Look in the material below for the line holding "would have a". Set it down exactly, with each later line up to and including the line holding "by the user.".

• Data shown
┏━━

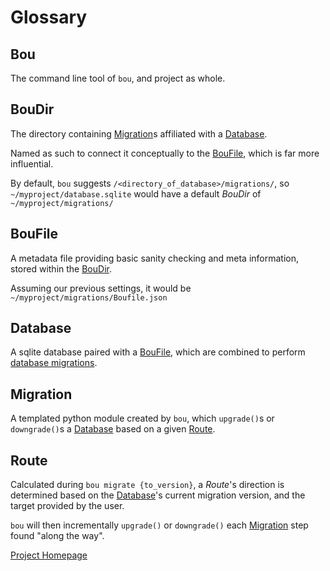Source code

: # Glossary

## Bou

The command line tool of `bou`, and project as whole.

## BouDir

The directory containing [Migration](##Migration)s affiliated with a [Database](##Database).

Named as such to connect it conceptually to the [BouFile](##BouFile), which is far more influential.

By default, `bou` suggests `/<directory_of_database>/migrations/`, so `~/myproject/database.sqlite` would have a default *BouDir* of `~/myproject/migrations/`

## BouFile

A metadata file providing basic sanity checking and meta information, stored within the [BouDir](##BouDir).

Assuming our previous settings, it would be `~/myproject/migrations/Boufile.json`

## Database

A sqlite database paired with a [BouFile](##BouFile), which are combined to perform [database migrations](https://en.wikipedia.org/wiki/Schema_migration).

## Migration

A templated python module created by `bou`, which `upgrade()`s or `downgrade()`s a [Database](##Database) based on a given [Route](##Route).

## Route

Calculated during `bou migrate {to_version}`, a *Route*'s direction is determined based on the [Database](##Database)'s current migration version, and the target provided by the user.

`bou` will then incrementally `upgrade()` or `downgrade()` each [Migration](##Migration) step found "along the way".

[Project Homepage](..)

┗━━
┏━━

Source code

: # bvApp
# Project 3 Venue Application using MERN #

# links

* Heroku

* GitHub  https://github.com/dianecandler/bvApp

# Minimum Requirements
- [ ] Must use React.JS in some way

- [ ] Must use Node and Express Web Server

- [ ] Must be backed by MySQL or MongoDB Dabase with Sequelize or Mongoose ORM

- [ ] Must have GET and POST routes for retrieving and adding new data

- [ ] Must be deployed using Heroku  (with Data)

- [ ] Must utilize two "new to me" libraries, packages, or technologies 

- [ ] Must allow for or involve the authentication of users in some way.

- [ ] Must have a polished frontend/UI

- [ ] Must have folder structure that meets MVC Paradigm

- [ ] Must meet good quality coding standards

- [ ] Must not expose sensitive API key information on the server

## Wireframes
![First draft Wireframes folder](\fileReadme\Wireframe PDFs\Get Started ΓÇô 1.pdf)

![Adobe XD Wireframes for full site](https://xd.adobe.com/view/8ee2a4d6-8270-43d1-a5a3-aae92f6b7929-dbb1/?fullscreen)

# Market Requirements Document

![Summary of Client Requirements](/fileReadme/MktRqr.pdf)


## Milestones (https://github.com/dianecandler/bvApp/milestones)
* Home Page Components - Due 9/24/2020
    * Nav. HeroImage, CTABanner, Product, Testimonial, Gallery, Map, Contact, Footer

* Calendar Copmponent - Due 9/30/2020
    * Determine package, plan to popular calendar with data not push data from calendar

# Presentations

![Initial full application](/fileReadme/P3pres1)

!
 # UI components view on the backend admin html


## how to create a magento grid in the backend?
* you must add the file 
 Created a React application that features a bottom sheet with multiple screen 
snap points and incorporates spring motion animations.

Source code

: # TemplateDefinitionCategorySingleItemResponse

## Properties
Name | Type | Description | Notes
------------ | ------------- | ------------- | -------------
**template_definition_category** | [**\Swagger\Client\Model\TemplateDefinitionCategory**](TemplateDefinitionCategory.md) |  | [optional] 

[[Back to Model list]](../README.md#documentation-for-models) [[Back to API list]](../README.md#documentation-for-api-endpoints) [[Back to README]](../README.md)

┗━━
┏━━

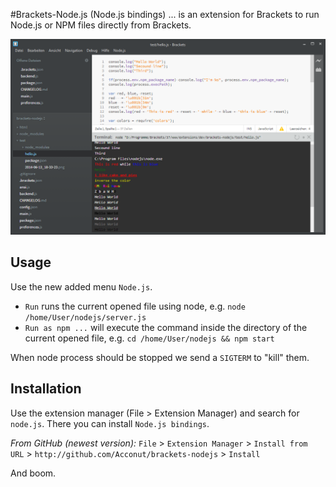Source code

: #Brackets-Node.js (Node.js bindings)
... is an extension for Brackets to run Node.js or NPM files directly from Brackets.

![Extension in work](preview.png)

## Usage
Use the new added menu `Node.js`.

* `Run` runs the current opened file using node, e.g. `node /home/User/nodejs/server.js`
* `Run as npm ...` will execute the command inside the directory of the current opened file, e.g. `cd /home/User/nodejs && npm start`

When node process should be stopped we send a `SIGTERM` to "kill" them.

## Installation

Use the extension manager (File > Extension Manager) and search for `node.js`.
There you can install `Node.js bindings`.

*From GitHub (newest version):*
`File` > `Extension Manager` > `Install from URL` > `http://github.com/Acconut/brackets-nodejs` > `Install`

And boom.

┗━━

• Answer box
By default, `bou` suggests `/<directory_of_database>/migrations/`, so `~/myproject/database.sqlite` would have a default *BouDir* of `~/myproject/migrations/`

## BouFile

A metadata file providing basic sanity checking and meta information, stored within the [BouDir](##BouDir).

Assuming our previous settings, it would be `~/myproject/migrations/Boufile.json`

## Database

A sqlite database paired with a [BouFile](##BouFile), which are combined to perform [database migrations](https://en.wikipedia.org/wiki/Schema_migration).

## Migration

A templated python module created by `bou`, which `upgrade()`s or `downgrade()`s a [Database](##Database) based on a given [Route](##Route).

## Route

Calculated during `bou migrate {to_version}`, a *Route*'s direction is determined based on the [Database](##Database)'s current migration version, and the target provided by the user.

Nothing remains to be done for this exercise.